BEGIN Provided data

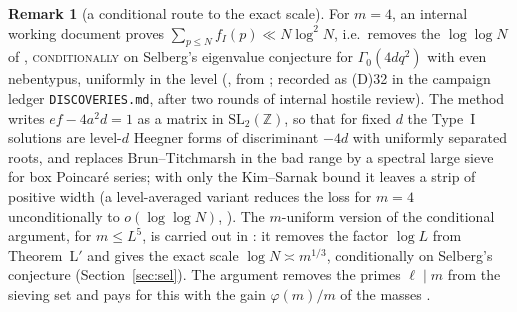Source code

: \documentclass[10pt,reqno]{amsart}
\theoremstyle{definition}
\newtheorem{remark}[theorem]{Remark}
\newcommand{\Z}{\mathbb Z}
\newcommand{\status}[1]{\textup{\textsc{#1}}}
\begin{document}
\begin{remark}[a conditional route to the exact scale]\label{rem:sel}
For $m=4$, an internal working document \cite{TTL} proves
$\sum_{p\leq N}f_I(p)\ll N\log^2N$, i.e.\ removes the $\log\log N$ of
\cite[Thm.~1.1]{ET}, \status{conditionally} on Selberg's eigenvalue
conjecture for $\Gamma_0(4dq^2)$ with even nebentypus, uniformly in the
level (\cite[Thm.~8.2]{HN}, from \cite[Thm.~8.1]{TTL}; recorded as (D)32 in the campaign ledger %
\texttt{DISCOVERIES.md}, after two rounds of internal hostile review).
The method writes $ef-4a^2d=1$ as a matrix in $\mathrm{SL}_2(\Z)$, so
that for fixed $d$ the Type~I solutions are level-$d$ Heegner forms of
discriminant $-4d$ with uniformly separated roots, and replaces
Brun--Titchmarsh in the bad range by a spectral large sieve for box
Poincar\'e series; with only the Kim--Sarnak bound it leaves a strip of
positive width (a level-averaged variant reduces the loss for $m=4$
unconditionally to $o(\log\log N)$, \cite[Thm.~1]{HN}).  The $m$-uniform
version of the conditional argument, for $m\leq L^5$, is carried out in
\cite{MN4}: it removes the factor $\log L$ from Theorem~L$'$ and gives the
exact scale $\log N\asymp m^{1/3}$, conditionally on Selberg's
conjecture (Section~\ref{sec:sel}).  The argument removes the
primes $\ell\mid m$ from the sieving set and pays for this with the gain
$\varphi(m)/m$ of the masses \cite[remarks after Thm.~3.8]{MN3}.
\end{remark}
\end{document}
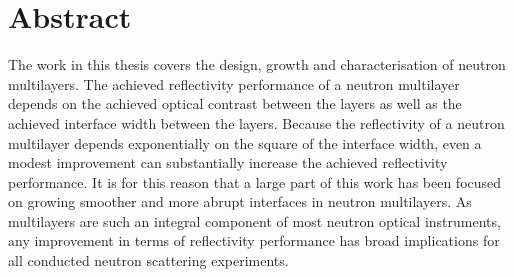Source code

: \chapter{Abstract}
The work in this thesis covers the design, growth and characterisation of neutron multilayers. The achieved reflectivity performance of a neutron multilayer depends on the achieved optical contrast between the layers as well as the achieved interface width between the layers. Because the reflectivity of a neutron multilayer depends exponentially on the square of the interface width, even a modest improvement can substantially increase the achieved reflectivity performance. It is for this reason that a large part of this work has been focused on growing smoother and more abrupt interfaces in neutron multilayers. As multilayers are such an integral component of most neutron optical instruments, any improvement in terms of reflectivity performance has broad implications for all conducted neutron scattering experiments. \\
\\
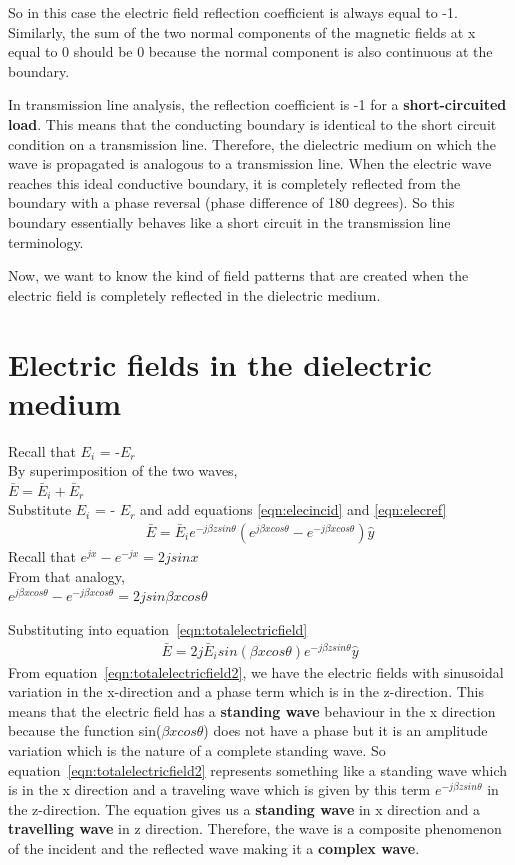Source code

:So in this case the electric field reflection coefficient is always equal to -1. Similarly, the sum of the two normal components of the
magnetic fields at x equal to 0 should be 0 because the normal component is also continuous at the boundary.
 
In transmission line analysis, the reflection coefficient is -1 for a \textbf{short-circuited load}. This means that the conducting boundary is identical to the short circuit condition on a transmission line. Therefore, the dielectric medium on which the wave is propagated is analogous to a transmission line. When the electric wave reaches this ideal conductive boundary, it is completely reflected from the boundary with a phase reversal (phase difference of 180 degrees). So this boundary essentially behaves like a short circuit in the transmission line terminology.

Now, we want to know the kind of field patterns that are created when the electric field is completely reflected in the dielectric medium.
 
\section{Electric fields in the dielectric medium}
Recall that $E_{i}$ = -$E_{r}$\\ 
By superimposition of the two waves,\\ 
$\bar{E}= \bar{E}_i + \bar{E}_r$\\ 
Substitute $E_i$ = - $E_r$ and add equations \eqref{eqn:elecincid} and \eqref{eqn:elecref}
\begin{align}
\bar{E}= \bar{E}_i e^{-j\beta zsin\theta} (e^{j\beta xcos\theta }- e^{-j\beta xcos\theta}) \hat{y}
\label{eqn:totalelectricfield}
\end{align}
Recall that $e^{jx} - e^{-jx} = 2jsinx$\\ 
From that analogy,\\ 
$e^{j\beta xcos\theta} - e^{-j\beta xcos\theta} = 2jsin\beta xcos\theta$

Substituting into equation~\ref{eqn:totalelectricfield}
\begin{align}
\bar{E}=2j \bar{E}_i sin(\beta xcos\theta) e^{-j\beta zsin\theta} \hat{y}
\label{eqn:totalelectricfield2}
\end{align}
From equation~\ref{eqn:totalelectricfield2}, we have the electric fields with sinusoidal variation in the x-direction and a phase term which is in the z-direction. This means that the electric field has a \textbf{standing wave} behaviour in the x direction because the function {sin({$\beta xcos\theta$})} does not have a phase but it is an amplitude variation which is the nature of a complete standing wave. So equation~\ref{eqn:totalelectricfield2} represents something like a standing wave which is in the x direction and a traveling wave which is given by this term \textbf{$e^{-j\beta zsin\theta}$} in the z-direction. The equation gives us a \textbf{standing wave} in x direction and a \textbf{travelling wave} in z direction. Therefore, the wave is a composite phenomenon of the incident and the reflected wave making it a \textbf{complex wave}.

END Provided data

Goal of the exercise> Write the data above out again exactly, every line of it, and exclude the pictures.

Result of this exercise>
Source code

: \documentclass[10pt,reqno]{amsart}
\theoremstyle{definition}
\newtheorem{remark}[theorem]{Remark}
\newcommand{\Z}{\mathbb Z}
\newcommand{\status}[1]{\textup{\textsc{#1}}}
\begin{document}
\begin{remark}[a conditional route to the exact scale]\label{rem:sel}
For $m=4$, an internal working document \cite{TTL} proves
$\sum_{p\leq N}f_I(p)\ll N\log^2N$, i.e.\ removes the $\log\log N$ of
\cite[Thm.~1.1]{ET}, \status{conditionally} on Selberg's eigenvalue
conjecture for $\Gamma_0(4dq^2)$ with even nebentypus, uniformly in the
level (\cite[Thm.~8.2]{HN}, from \cite[Thm.~8.1]{TTL}; recorded as (D)32 in the campaign ledger %
\texttt{DISCOVERIES.md}, after two rounds of internal hostile review).
The method writes $ef-4a^2d=1$ as a matrix in $\mathrm{SL}_2(\Z)$, so
that for fixed $d$ the Type~I solutions are level-$d$ Heegner forms of
discriminant $-4d$ with uniformly separated roots, and replaces
Brun--Titchmarsh in the bad range by a spectral large sieve for box
Poincar\'e series; with only the Kim--Sarnak bound it leaves a strip of
positive width (a level-averaged variant reduces the loss for $m=4$
unconditionally to $o(\log\log N)$, \cite[Thm.~1]{HN}).  The $m$-uniform
version of the conditional argument, for $m\leq L^5$, is carried out in
\cite{MN4}: it removes the factor $\log L$ from Theorem~L$'$ and gives the
exact scale $\log N\asymp m^{1/3}$, conditionally on Selberg's
conjecture (Section~\ref{sec:sel}).  The argument removes the
primes $\ell\mid m$ from the sieving set and pays for this with the gain
$\varphi(m)/m$ of the masses \cite[remarks after Thm.~3.8]{MN3}.
\end{remark}
\end{document}
Source code

: \chapter{Abstract}
The work in this thesis covers the design, growth and characterisation of neutron multilayers. The achieved reflectivity performance of a neutron multilayer depends on the achieved optical contrast between the layers as well as the achieved interface width between the layers. Because the reflectivity of a neutron multilayer depends exponentially on the square of the interface width, even a modest improvement can substantially increase the achieved reflectivity performance. It is for this reason that a large part of this work has been focused on growing smoother and more abrupt interfaces in neutron multilayers. As multilayers are such an integral component of most neutron optical instruments, any improvement in terms of reflectivity performance has broad implications for all conducted neutron scattering experiments. \\
\\
Source code

:So in this case the electric field reflection coefficient is always equal to -1. Similarly, the sum of the two normal components of the
magnetic fields at x equal to 0 should be 0 because the normal component is also continuous at the boundary.
 
In transmission line analysis, the reflection coefficient is -1 for a \textbf{short-circuited load}. This means that the conducting boundary is identical to the short circuit condition on a transmission line. Therefore, the dielectric medium on which the wave is propagated is analogous to a transmission line. When the electric wave reaches this ideal conductive boundary, it is completely reflected from the boundary with a phase reversal (phase difference of 180 degrees). So this boundary essentially behaves like a short circuit in the transmission line terminology.

Now, we want to know the kind of field patterns that are created when the electric field is completely reflected in the dielectric medium.
 
\section{Electric fields in the dielectric medium}
Recall that $E_{i}$ = -$E_{r}$\\ 
By superimposition of the two waves,\\ 
$\bar{E}= \bar{E}_i + \bar{E}_r$\\ 
Substitute $E_i$ = - $E_r$ and add equations \eqref{eqn:elecincid} and \eqref{eqn:elecref}
\begin{align}
\bar{E}= \bar{E}_i e^{-j\beta zsin\theta} (e^{j\beta xcos\theta }- e^{-j\beta xcos\theta}) \hat{y}
\label{eqn:totalelectricfield}
\end{align}
Recall that $e^{jx} - e^{-jx} = 2jsinx$\\ 
From that analogy,\\ 
$e^{j\beta xcos\theta} - e^{-j\beta xcos\theta} = 2jsin\beta xcos\theta$

Substituting into equation~\ref{eqn:totalelectricfield}
\begin{align}
\bar{E}=2j \bar{E}_i sin(\beta xcos\theta) e^{-j\beta zsin\theta} \hat{y}
\label{eqn:totalelectricfield2}
\end{align}
From equation~\ref{eqn:totalelectricfield2}, we have the electric fields with sinusoidal variation in the x-direction and a phase term which is in the z-direction. This means that the electric field has a \textbf{standing wave} behaviour in the x direction because the function {sin({$\beta xcos\theta$})} does not have a phase but it is an amplitude variation which is the nature of a complete standing wave. So equation~\ref{eqn:totalelectricfield2} represents something like a standing wave which is in the x direction and a traveling wave which is given by this term \textbf{$e^{-j\beta zsin\theta}$} in the z-direction. The equation gives us a \textbf{standing wave} in x direction and a \textbf{travelling wave} in z direction. Therefore, the wave is a composite phenomenon of the incident and the reflected wave making it a \textbf{complex wave}.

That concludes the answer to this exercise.